To do: Using the records below, filter for lines that contain the string "errors" and copy them out.

(Items from a data source)

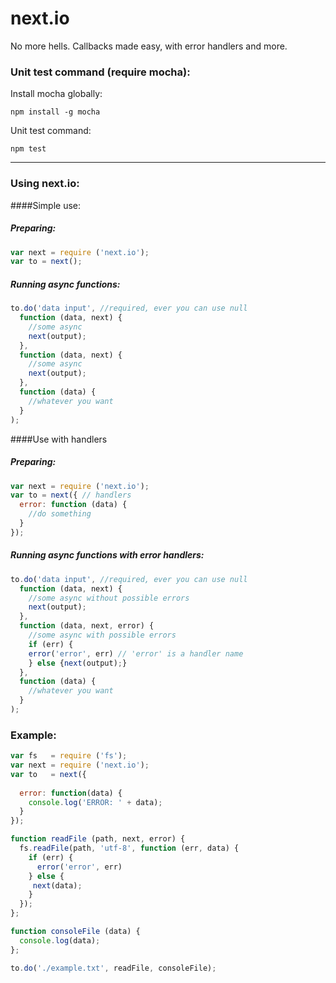 # next.io
No more hells. Callbacks made easy, with error handlers and more.

### Unit test command (require mocha):

Install mocha globally:
```
npm install -g mocha
```

Unit test command:
```
npm test
```
-------------------

### Using next.io:

####Simple use:

##### Preparing:
``` javascript
var next = require ('next.io');
var to = next();
```

##### Running async functions:

``` javascript
to.do('data input', //required, ever you can use null
  function (data, next) {
    //some async
    next(output);
  },
  function (data, next) {
    //some async
    next(output);
  },
  function (data) {
    //whatever you want
  }
);
```

####Use with handlers

##### Preparing:

``` javascript
var next = require ('next.io');
var to = next({ // handlers
  error: function (data) {
    //do something
  }
});
```

##### Running async functions with error handlers:

``` javascript
to.do('data input', //required, ever you can use null
  function (data, next) {
    //some async without possible errors
    next(output);
  },
  function (data, next, error) {
    //some async with possible errors
    if (err) {
    error('error', err) // 'error' is a handler name
    } else {next(output);}
  },
  function (data) {
    //whatever you want
  }
);
```

### Example:

``` javascript
var fs   = require ('fs');
var next = require ('next.io');
var to   = next({
  
  error: function(data) {
    console.log('ERROR: ' + data);
  }
});

function readFile (path, next, error) {
  fs.readFile(path, 'utf-8', function (err, data) {
    if (err) {
      error('error', err)
    } else {
     next(data);
    }
  });
};

function consoleFile (data) {
  console.log(data);
};

to.do('./example.txt', readFile, consoleFile);
```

Exercise result:
    //some async without possible errors
    //some async with possible errors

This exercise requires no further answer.